Required action:
Only the lines from the one with "하이 리스크 하이 리턴은 평정심을 잃은 경우 도박이나 다름 없다고 본다." through the end of the data are wanted, copied exactly.

Records provided:
========
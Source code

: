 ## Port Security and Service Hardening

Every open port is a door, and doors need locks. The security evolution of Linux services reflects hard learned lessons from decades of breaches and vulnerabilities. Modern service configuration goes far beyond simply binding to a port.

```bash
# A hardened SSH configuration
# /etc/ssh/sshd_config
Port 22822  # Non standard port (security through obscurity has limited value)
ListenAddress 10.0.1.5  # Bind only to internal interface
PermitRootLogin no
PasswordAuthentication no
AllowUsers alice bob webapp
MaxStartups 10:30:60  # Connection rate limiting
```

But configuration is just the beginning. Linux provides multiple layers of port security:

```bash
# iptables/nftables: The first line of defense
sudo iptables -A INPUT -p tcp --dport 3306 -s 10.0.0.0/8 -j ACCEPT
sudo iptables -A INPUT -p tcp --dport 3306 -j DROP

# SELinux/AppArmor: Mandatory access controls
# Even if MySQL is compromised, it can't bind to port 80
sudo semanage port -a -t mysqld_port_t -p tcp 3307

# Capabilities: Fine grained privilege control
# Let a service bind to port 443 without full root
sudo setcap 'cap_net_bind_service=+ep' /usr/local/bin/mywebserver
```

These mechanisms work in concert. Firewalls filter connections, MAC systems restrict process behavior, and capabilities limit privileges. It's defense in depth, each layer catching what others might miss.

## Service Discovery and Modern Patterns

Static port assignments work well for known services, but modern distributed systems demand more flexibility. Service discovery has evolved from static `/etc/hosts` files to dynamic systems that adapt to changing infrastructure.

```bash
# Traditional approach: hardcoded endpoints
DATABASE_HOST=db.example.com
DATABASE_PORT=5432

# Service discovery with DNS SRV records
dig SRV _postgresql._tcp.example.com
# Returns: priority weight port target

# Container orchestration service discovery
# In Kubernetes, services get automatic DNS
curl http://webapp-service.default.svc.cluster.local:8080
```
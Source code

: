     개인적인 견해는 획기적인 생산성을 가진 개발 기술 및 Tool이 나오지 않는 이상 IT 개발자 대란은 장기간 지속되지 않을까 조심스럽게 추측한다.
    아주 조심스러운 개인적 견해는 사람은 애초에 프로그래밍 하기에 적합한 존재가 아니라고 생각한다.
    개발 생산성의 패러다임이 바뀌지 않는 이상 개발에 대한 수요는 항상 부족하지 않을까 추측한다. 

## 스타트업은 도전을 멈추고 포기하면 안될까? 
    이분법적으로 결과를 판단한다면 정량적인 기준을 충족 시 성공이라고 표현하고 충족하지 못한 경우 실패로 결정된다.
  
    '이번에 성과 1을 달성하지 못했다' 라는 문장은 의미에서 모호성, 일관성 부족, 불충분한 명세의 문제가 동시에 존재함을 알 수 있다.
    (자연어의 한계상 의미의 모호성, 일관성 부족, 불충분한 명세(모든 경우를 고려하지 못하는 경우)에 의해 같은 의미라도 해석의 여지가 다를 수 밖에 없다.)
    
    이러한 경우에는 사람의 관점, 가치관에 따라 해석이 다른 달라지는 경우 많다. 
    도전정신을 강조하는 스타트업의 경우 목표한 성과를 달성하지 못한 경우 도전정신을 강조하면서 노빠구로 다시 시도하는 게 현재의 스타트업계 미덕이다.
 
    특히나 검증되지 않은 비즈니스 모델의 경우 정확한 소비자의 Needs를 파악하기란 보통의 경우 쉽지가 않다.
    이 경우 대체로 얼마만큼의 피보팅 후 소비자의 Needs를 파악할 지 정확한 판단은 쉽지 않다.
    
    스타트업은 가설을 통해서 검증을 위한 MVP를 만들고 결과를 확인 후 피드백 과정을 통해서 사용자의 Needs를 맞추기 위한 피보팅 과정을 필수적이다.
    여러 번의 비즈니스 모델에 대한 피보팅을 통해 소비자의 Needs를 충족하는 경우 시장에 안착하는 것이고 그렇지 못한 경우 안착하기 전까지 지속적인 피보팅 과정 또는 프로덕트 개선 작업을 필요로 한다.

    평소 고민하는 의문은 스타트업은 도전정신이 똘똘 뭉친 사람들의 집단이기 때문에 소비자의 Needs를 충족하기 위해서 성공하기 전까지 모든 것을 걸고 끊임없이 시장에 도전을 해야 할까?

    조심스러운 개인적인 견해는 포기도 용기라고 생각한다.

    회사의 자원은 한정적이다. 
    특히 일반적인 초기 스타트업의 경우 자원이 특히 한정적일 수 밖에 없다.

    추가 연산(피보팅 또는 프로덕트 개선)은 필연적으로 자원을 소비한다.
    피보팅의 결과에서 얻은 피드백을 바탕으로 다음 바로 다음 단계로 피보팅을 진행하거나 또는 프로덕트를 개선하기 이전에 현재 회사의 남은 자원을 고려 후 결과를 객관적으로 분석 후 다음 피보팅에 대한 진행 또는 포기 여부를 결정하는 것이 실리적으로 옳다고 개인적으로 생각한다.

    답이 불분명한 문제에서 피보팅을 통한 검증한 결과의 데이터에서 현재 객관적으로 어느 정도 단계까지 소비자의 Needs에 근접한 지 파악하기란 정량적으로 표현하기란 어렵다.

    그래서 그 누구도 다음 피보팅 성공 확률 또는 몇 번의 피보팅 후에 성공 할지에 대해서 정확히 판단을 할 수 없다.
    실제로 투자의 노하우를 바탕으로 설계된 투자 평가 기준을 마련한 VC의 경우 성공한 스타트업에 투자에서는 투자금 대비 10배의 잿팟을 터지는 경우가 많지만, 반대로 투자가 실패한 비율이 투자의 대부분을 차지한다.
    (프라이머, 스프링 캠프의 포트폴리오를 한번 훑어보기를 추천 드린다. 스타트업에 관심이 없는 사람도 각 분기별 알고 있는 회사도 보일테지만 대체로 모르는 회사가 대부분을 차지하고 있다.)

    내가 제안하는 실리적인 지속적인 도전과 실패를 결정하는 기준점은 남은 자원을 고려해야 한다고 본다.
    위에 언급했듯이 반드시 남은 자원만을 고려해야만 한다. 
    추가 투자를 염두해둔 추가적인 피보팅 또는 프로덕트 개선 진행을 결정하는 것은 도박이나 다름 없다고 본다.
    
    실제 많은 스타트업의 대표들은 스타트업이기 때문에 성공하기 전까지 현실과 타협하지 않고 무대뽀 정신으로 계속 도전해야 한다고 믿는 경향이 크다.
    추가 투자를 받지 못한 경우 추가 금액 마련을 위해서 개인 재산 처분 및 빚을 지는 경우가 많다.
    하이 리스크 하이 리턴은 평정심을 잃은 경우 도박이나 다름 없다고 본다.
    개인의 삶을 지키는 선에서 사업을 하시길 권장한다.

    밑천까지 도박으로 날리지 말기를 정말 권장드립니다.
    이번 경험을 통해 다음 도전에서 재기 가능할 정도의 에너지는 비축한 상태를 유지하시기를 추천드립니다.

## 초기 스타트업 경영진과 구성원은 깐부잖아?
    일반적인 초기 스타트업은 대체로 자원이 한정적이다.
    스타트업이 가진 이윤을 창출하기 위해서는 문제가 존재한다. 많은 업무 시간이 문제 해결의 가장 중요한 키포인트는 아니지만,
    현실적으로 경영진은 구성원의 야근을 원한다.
========
Written solution:
    하이 리스크 하이 리턴은 평정심을 잃은 경우 도박이나 다름 없다고 본다.
    개인의 삶을 지키는 선에서 사업을 하시길 권장한다.

    밑천까지 도박으로 날리지 말기를 정말 권장드립니다.
    이번 경험을 통해 다음 도전에서 재기 가능할 정도의 에너지는 비축한 상태를 유지하시기를 추천드립니다.

## 초기 스타트업 경영진과 구성원은 깐부잖아?
    일반적인 초기 스타트업은 대체로 자원이 한정적이다.
    스타트업이 가진 이윤을 창출하기 위해서는 문제가 존재한다. 많은 업무 시간이 문제 해결의 가장 중요한 키포인트는 아니지만,
    현실적으로 경영진은 구성원의 야근을 원한다.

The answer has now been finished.